Goodbye legislature, hello Governor Polis
from The Denver Gazette
Denver Gazette Editorial Board
May 10, 2024
Photo:Gov. Jared Polis speaks about the 2024 legislative session during a press conference on Thursday, May 9.
Gazette file
LKY: well, at least he agrees that the EPA is "awful", that the "assault weapon ban" is not a good idea, and that he ,along with other states, wants to keep our National Guard. BUT, we need to see which of the 300 bills on his desk he decides to sign,.
Gov. Jared Polis loves the environment. He talks climate change and pollution, visualizing zero emissions by 2040. He wants more electric cars.
One might assume our green governor cherishes the federal government’s Environmental Protection Agency. Wrong.
“Oh, they’re (the EPA) awful. Just awful. Awful, awful, awful,” Polis told The Gazette’s editorial board on Thursday.
“We’re fighting them on many fronts, but particularly now — and I say this with several exclamation points — on this insane requirement for this reformulated gas.”
Polis met with the editorial board to discuss several policy matters after the state Legislature’s conclusion Wednesday. It seems Polis dislikes the EPA for the same reason The Gazette’s editorial board opposes most big green bully tactics. Polis sees excessive environmental mandates harming average consumers.
Against the governor’s protestations, the EPA will force fuel stations in metro Denver to sell an expensive, reformulated fuel that purportedly favors cleaner air. Polis fears fuel tourists will drive outsize the mandate zone and negate environmental gains.
“Everybody’s going to drive a few extra miles, which makes our air even worse and will add to traffic because it may be 40- to 50-cents cheaper — worth driving that extra couple of miles for. A supply crisis is likely,” Polis said.
We wondered how his defense of low-cost fuel melds with his new agreement with Colorado’s largest oil and gas producers. It includes hefty new fees on oil and gas producers, who will pass the costs to consumers.
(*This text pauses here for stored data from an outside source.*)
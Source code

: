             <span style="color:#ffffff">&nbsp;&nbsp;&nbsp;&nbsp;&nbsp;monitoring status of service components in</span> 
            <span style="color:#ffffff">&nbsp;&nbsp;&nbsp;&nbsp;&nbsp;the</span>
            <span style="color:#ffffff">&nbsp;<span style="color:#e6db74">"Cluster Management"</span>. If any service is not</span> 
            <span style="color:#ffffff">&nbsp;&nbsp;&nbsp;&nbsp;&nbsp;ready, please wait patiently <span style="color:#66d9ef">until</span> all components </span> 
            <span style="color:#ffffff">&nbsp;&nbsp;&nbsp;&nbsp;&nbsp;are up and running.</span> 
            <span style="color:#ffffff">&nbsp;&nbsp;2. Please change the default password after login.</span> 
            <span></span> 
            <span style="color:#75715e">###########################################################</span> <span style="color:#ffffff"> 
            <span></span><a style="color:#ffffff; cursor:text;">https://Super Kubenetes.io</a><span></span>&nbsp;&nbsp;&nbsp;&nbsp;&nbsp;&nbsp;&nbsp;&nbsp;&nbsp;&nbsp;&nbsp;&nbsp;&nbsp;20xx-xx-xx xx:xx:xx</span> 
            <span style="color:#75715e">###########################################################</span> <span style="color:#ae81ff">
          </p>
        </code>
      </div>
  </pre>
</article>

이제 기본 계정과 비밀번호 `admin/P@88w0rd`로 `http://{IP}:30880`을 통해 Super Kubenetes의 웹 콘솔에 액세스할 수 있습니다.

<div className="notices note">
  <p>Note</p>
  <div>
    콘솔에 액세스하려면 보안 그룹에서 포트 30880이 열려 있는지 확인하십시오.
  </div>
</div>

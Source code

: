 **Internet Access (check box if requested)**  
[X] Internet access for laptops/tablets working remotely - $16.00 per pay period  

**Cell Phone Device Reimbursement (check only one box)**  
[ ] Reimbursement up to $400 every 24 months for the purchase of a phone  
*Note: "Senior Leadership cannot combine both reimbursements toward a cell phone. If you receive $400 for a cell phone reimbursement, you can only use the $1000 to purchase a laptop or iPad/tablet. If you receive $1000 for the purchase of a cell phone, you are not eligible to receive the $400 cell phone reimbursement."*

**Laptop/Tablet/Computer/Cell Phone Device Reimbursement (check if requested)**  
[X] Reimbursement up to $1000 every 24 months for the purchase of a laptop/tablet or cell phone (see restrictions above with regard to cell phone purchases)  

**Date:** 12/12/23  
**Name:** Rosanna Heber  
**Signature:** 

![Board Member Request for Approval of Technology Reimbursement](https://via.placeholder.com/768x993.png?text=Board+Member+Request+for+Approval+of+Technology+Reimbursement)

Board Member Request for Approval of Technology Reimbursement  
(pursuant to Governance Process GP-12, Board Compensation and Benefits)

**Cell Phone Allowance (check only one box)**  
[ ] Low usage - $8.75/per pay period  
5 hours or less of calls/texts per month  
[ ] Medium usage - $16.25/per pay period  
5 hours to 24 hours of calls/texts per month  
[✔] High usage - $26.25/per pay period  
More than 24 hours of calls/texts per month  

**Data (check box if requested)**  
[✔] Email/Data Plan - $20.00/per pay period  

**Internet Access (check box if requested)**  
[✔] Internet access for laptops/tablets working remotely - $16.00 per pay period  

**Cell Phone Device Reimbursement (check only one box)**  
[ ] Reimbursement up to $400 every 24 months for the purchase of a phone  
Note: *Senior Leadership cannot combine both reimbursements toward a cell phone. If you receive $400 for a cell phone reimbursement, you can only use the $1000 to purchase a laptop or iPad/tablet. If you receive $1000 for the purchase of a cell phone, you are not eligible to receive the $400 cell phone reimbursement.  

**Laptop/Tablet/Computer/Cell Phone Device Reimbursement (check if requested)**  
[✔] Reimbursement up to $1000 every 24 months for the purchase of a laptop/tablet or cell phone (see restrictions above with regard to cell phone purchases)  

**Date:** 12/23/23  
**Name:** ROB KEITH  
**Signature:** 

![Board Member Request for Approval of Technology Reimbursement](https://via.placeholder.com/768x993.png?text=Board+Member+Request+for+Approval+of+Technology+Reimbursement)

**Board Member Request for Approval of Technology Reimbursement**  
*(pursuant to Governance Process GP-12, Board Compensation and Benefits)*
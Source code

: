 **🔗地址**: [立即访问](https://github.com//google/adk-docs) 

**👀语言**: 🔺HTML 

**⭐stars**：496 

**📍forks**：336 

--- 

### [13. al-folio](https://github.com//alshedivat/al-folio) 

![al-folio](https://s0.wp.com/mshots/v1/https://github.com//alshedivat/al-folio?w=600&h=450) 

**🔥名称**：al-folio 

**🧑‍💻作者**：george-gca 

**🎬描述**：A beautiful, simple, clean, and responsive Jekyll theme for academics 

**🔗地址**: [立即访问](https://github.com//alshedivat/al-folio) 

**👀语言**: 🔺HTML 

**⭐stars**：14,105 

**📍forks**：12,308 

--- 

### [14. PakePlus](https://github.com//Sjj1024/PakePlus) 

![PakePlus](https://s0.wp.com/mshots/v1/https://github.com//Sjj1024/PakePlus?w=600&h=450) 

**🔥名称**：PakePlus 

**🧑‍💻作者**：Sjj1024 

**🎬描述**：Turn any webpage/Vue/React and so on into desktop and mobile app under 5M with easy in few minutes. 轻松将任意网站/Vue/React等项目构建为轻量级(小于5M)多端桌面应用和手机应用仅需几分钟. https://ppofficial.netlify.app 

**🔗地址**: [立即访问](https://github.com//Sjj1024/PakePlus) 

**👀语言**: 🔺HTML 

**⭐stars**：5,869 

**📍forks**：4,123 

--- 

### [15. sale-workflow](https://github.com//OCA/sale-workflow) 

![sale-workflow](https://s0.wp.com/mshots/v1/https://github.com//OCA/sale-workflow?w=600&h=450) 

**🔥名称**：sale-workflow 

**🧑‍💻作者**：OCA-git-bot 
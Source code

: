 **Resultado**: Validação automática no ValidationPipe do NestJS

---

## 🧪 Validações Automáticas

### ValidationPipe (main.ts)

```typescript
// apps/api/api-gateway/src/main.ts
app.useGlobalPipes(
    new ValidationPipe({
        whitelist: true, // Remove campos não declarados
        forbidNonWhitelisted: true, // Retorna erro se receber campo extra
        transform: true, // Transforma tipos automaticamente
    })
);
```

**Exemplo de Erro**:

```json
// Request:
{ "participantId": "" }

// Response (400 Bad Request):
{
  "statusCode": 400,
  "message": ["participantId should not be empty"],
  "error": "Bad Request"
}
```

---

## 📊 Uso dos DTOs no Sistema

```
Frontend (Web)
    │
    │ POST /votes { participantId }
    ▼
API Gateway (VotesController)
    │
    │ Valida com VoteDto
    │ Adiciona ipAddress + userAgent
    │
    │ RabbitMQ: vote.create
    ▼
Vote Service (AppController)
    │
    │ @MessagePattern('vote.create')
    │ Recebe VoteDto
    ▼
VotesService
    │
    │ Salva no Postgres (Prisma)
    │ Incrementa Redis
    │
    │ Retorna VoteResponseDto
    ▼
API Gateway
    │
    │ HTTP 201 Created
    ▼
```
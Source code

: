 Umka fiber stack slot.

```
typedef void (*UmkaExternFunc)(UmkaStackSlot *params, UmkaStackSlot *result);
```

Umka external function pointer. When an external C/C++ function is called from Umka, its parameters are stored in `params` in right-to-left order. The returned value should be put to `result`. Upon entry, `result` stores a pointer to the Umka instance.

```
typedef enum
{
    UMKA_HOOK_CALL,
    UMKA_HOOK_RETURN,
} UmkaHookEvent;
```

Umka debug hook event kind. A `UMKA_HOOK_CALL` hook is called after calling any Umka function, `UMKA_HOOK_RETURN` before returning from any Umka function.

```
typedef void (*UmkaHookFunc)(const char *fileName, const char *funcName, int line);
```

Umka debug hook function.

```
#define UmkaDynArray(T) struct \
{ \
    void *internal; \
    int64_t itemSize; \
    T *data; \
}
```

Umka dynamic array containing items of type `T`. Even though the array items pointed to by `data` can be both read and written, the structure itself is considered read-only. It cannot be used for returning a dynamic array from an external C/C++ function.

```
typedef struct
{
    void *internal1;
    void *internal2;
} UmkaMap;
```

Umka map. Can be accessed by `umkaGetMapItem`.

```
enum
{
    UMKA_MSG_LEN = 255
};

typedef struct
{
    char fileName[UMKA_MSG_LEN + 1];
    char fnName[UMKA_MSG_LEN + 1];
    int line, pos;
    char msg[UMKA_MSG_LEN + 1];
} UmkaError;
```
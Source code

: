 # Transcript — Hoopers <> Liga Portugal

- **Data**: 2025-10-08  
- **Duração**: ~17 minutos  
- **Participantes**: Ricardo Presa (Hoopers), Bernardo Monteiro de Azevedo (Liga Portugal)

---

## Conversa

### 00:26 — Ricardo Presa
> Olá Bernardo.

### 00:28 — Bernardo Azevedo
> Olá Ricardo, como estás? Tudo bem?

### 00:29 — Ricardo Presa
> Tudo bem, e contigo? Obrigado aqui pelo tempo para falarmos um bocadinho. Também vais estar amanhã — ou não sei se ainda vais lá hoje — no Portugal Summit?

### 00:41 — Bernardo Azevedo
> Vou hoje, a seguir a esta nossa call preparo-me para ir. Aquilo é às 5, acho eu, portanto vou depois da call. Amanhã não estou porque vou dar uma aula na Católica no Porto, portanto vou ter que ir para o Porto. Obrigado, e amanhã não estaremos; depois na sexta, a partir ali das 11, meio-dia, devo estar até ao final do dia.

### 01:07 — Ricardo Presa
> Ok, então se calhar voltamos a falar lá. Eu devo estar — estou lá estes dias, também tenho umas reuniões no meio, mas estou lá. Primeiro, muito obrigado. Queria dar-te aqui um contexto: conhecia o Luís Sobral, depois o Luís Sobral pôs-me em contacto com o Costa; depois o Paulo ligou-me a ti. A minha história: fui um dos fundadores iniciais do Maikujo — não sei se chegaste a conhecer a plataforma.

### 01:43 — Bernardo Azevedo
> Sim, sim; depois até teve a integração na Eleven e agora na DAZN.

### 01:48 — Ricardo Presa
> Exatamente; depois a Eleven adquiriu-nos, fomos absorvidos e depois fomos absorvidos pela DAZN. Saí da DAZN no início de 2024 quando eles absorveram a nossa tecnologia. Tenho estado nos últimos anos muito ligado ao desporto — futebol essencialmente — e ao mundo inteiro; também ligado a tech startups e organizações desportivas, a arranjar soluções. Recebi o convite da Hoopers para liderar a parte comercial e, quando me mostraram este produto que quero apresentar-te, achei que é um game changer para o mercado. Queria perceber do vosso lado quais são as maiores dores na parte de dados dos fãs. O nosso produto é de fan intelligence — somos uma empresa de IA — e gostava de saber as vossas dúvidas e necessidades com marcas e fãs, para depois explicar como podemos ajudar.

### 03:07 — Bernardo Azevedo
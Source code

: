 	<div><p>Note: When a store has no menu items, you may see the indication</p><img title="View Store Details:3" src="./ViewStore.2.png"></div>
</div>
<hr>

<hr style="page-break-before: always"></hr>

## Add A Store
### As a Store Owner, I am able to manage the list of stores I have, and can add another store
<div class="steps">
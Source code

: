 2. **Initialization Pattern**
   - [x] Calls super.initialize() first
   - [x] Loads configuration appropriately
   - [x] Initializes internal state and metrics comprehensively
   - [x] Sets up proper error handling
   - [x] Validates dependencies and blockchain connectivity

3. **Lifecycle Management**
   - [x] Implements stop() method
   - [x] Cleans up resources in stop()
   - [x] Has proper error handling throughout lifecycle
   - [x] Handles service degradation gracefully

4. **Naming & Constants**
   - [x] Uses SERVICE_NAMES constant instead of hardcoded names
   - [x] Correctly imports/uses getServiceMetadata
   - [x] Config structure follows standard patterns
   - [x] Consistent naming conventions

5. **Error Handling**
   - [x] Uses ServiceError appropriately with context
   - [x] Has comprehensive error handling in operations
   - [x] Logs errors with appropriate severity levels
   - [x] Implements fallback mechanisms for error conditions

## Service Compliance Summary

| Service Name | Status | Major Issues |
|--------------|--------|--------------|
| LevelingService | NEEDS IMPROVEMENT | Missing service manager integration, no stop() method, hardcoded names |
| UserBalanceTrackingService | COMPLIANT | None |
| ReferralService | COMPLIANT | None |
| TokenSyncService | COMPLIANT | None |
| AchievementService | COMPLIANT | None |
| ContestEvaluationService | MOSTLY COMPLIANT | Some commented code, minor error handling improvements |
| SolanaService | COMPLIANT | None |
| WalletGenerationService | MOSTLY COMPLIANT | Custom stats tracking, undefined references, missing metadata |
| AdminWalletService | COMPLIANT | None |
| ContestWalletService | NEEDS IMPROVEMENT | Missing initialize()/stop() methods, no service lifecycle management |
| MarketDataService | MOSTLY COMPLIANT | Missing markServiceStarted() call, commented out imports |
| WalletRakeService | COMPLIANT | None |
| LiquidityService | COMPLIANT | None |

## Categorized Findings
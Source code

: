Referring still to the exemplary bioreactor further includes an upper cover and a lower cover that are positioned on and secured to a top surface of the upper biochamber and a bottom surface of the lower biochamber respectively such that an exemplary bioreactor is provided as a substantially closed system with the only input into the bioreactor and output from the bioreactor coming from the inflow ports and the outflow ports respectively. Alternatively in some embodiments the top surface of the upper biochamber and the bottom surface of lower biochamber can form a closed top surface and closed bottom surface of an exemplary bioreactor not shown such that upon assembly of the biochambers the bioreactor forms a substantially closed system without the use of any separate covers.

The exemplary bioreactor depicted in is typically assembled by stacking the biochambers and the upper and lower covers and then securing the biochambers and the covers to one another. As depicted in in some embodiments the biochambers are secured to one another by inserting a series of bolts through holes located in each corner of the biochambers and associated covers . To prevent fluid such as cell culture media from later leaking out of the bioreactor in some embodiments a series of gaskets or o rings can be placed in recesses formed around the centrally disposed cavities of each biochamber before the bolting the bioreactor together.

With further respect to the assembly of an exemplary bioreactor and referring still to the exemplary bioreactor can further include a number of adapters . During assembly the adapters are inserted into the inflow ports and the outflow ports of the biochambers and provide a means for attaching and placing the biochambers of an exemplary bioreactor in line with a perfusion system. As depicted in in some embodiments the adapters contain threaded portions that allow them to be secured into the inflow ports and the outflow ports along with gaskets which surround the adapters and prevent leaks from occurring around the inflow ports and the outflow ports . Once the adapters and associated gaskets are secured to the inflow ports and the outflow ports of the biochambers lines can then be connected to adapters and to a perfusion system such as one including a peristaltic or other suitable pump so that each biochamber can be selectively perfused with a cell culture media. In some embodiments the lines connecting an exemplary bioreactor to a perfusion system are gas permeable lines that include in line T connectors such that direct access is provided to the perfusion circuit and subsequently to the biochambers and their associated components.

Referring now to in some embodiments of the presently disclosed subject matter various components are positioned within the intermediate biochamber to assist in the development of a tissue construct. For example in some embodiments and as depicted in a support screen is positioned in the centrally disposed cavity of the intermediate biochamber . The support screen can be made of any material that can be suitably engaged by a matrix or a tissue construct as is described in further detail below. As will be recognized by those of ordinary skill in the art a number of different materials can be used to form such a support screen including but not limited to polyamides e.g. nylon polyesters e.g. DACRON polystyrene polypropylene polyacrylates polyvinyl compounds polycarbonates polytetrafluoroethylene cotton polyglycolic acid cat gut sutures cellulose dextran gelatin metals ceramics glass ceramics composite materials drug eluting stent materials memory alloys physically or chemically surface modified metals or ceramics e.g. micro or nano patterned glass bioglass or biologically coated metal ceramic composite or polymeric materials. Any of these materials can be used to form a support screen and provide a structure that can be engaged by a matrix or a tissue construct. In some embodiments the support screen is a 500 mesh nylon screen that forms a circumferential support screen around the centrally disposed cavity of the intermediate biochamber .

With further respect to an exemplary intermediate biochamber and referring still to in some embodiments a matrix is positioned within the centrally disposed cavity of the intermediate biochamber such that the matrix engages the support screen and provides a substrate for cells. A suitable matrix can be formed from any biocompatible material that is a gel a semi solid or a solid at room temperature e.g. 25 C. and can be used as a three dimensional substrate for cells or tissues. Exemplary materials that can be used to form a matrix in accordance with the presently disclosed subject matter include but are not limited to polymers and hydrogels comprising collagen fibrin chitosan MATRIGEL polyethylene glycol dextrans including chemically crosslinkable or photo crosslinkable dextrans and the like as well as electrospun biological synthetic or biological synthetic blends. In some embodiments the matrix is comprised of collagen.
“No. I mean, talk to economists, but I think it would be very hard to show that as having any impact,” Polis said. “I mean, oil and gas is a global commodity.”
In other words, the market will dilute the price hike to a proverbial drop in the global bucket. True, but Colorado is the fourth-largest oil and gas producer in the world’s largest oil-and-gas producing country (by far). If deals like this catch on throughout the country, fuel costs will soar around the globe and torment those surviving on the least.
When Polis isn’t dealing with Big Oil and the awful EPA, he’s battling Air Force Secretary Frank Kendall’s plan to merge all 14 Space National Guard units with Space Force.
Colorado hosts more units than any other state and is home to one-third of Space National Guard personnel.
As Polis fights for National Guard units, he anticipates another battle over Colorado Springs-based Space Command. Then-President Donald Trump ordered relocation of the command to a Trump-friendly state in 2021. President Joe Biden reversed the decision last year.
“I have myriad concerns about the quixotic and irrational decision-making process of the former President (Trump), if he were to become president again,” Polis said. “Of course, the siting decision of Space Command would be among those many concerns.”
With the session over, Polis expressed disappointment that House leadership failed to move the Senate’s bill to stop predatory lawyers from exacerbating the housing crisis with construction defects nuisance lawsuits.
The governor seemed pleased that the session ended without the proposed “assault weapons” ban.
“I’ve always been skeptical about that kind of measure,” Polis said, declining to tell if or how he stopped it.
Doctrinaire radicals control our Legislature. Give thanks that this session has ended, shifting power back to one person the public can hold accountable. With more than 300 bills awaiting his signature, let’s hope the governor defends consumers with the concern he exudes in polite conversation.